When asked how worried he would be about the SEC investigation if he was at the front desk, Ritter replied, “It depends on what I knew. It could be harmless or pro forma, or it could be really serious. “

What regulators are probing is unclear. In addition, the regulatory rules on SPAC discussions with targets are gray, only prohibiting “substantive” discussions with possible acquisition targets.

Yet the Trump deal turned out to be unusual in many ways even before a New York Times report from Oct. 29 said that DWAC CEO Patrick Orlando had met with Trump and his officials before going public with the report. DWAC. Blank check companies typically buy businesses with employees, customers, and track records, which is not the case with the Trump deal. Several PSPAC experts also said the three weeks it took DWAC to find and close a deal with TMTG was unusually quick.

DWAC and TMTG did not respond to requests for comment on Monday.

An SEC spokesperson declined to comment beyond saying, “The SEC does not comment on the existence or non-existence of a possible investigation.”

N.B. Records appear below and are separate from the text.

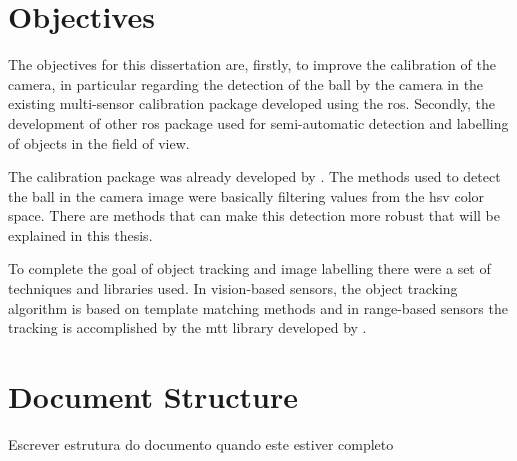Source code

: \section{Objectives}
The objectives for this dissertation are, firstly, to improve the calibration of the camera, in particular regarding the detection of the ball by the camera in the existing multi-sensor calibration package developed using the \gls{ros}. Secondly, the development of other \gls{ros} package used for semi-automatic detection and labelling of objects in the field of view.

The calibration package was already developed by \cite{VieiradaSilva2016}. The methods used to detect the ball in the camera image were basically filtering values from the \gls{hsv} color space. There are methods that can make this detection more robust that will be explained in this thesis. 

To complete the goal of object tracking and image labelling there were a set of techniques and libraries used. In vision-based sensors, the object tracking algorithm is based on template matching methods and in range-based sensors the tracking is accomplished by the \gls{mtt} library developed by \cite{SoaresDeAlmeida2016a}.

\section{Document Structure}

Escrever estrutura do documento quando este estiver completo

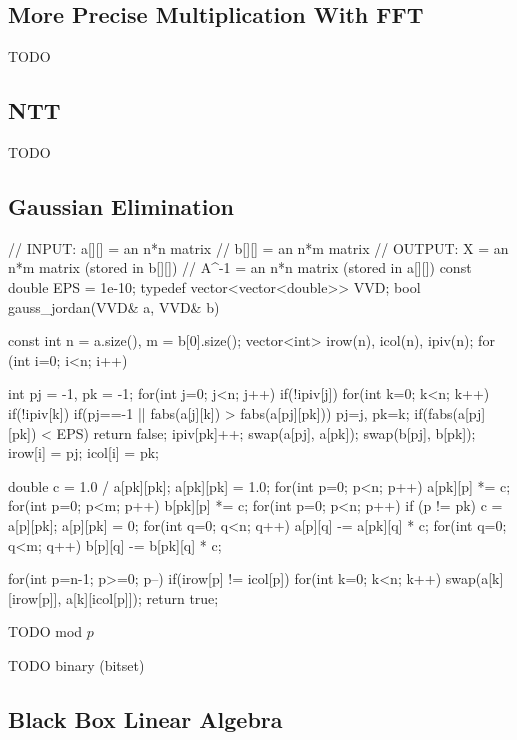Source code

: \subsection{More Precise Multiplication With FFT}

TODO

\subsection{NTT}
TODO

\subsection{Gaussian Elimination}
\begin{cpp}
// INPUT:  a[][] = an n*n matrix
//         b[][] = an n*m matrix
// OUTPUT:   X  = an n*m matrix (stored in b[][])
//       A^{-1} = an n*n matrix (stored in a[][])
const double EPS = 1e-10;
typedef vector<vector<double>> VVD;
bool gauss_jordan(VVD& a, VVD& b) {
  const int n = a.size(), m = b[0].size();
  vector<int> irow(n), icol(n), ipiv(n);
  for (int i=0; i<n; i++){
    int pj = -1, pk = -1;
    for(int j=0; j<n; j++) if(!ipiv[j])
      for(int k=0; k<n; k++) if(!ipiv[k])
        if(pj==-1 || fabs(a[j][k]) > fabs(a[pj][pk]))
          pj=j, pk=k;
    if(fabs(a[pj][pk]) < EPS) return false;
    ipiv[pk]++;
    swap(a[pj], a[pk]); swap(b[pj], b[pk]);
    irow[i] = pj; icol[i] = pk;

    double c = 1.0 / a[pk][pk];
    a[pk][pk] = 1.0;
    for(int p=0; p<n; p++) a[pk][p] *= c;
    for(int p=0; p<m; p++) b[pk][p] *= c;
    for(int p=0; p<n; p++) if (p != pk) {
      c = a[p][pk]; a[p][pk] = 0;
      for(int q=0; q<n; q++) a[p][q] -= a[pk][q] * c;
      for(int q=0; q<m; q++) b[p][q] -= b[pk][q] * c;
    }
  }
  for(int p=n-1; p>=0; p--) if(irow[p] != icol[p]){
    for(int k=0; k<n; k++)
      swap(a[k][irow[p]], a[k][icol[p]]);
  }
  return true;
}
\end{cpp}

TODO mod $p$

TODO binary (bitset)

\subsection{Black Box Linear Algebra}

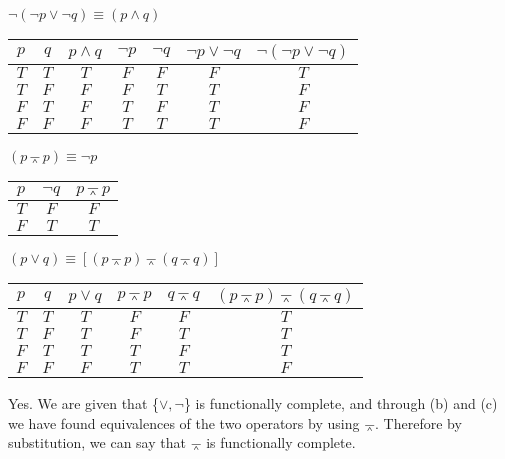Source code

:\documentclass[12pt]{exam}
\begin{document}
\begin{solution}
\begin{qparts}
    \item 
    $\lnot (\lnot p \lor \lnot q) \equiv (p \land q)$
    \begin{center}
        \begin{tabular}{c c | c | c |c|c| c}
        $p$ & $q$ & $p \land q$ & $\lnot p$ & $\lnot q$ & $\lnot p \lor \lnot q$ & $\lnot (\lnot p \lor \lnot q)$\\
        \hline
        $T$ & $T$ & $T$ & $F$ & $F$ & $F$ & $T$\\
        $T$ & $F$ & $F$ & $F$ & $T$ & $T$& $F$\\
        $F$ & $T$ & $F$ & $T$ & $F$ & $T$& $F$\\
        $F$ & $F$ & $F$ & $T$ & $T$ & $T$& $F$\\
        \end{tabular}
    \end{center}

    \item 
    $(p \barwedge p) \equiv \lnot p$
    \begin{center}
        \begin{tabular}{c | c | c }
        $p$ & $\lnot q$ & $p \barwedge p$ \\
        \hline
        $T$ & $F$ & $F$\\
        $F$ & $T$ & $T$\\
        \end{tabular}
    \end{center}

    \item 
    $(p \lor q) \equiv [(p \barwedge p) \barwedge (q \barwedge q)]$
    \begin{center}
        \begin{tabular}{c c| c | c | c | c}
        $p$ & $q$ & $p \lor q$ & $p \barwedge p$ & $q \barwedge q$ & $(p \barwedge p) \barwedge (q \barwedge q) $\\
        \hline
        $T$ & $T$ & $T$ & $F$ & $F$ & $T$\\
        $T$ & $F$ & $T$ & $F$ & $T$ & $T$\\
        $F$ & $T$ & $T$ & $T$ & $F$ & $T$\\
        $F$ & $F$ & $F$ & $T$ & $T$ & $F$\\
        \end{tabular}
    \end{center}

    \item Yes. We are given that \{$\lor ,\lnot$\} is functionally complete, and through (b) and (c) we have found equivalences of the two operators by using $\barwedge$. Therefore by substitution, we can say that $\barwedge$ is functionally complete.
\end{qparts}
\end{solution}
\end{document}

Separately, the Financial Industry Regulatory Authority, or FINRA, requested a review of trading in DWAC shares in late October and early November ahead of the announcement of the October 20 merger deal. This could be an indication of an insider trading research, Ritter said, although it is notoriously difficult to prove.

The announcement of the merger took DWAC shares from $ 9.96 to $ 94.20 in just two days, as Trump supporters and money-seeking investors quickly piled up. The shares have since fallen back to around $ 44.

Such a high price indicates high expectations for Trump’s media business among at least some investors. In its filing with regulators, DWAC also gave some financial forecast for the company, which has yet to launch but wants to build a “non-cancellable” global community.

The presentation included forecasts that the company’s TRUTH social service could have 81 million users by 2026, nearly 7 million more people than those who voted for Trump in the last US presidential election. .

SPACs are generally known to give very optimistic predictions about their future growth in investor presentations.

In five years, TMTG is expected to generate nearly $ 3.7 billion in revenue, according to the filing. That’s more than the annual revenue of retailer Restoration Hardware, VR maker Winnebago Industries and entertainment giant iHeart Media, which owns more than 800 radio stations.

For its TMTG + video service which will deliver “non-awakened” entertainment and news, it says the monthly fee per user could be $ 9 in 2026. Netflix, by comparison, got $ 14.49 in average revenue from its members. Americans and Canadians in the first nine months of this year.

The presentation also lists the names of 30 key employees, including its CTO, but only gives their first names and initials. The company has yet to provide many other details on how it will operate, other than that Trump is its president.

DWAC stock opened with a slight gain on Monday before closing 2.6% lower at $ 43.81.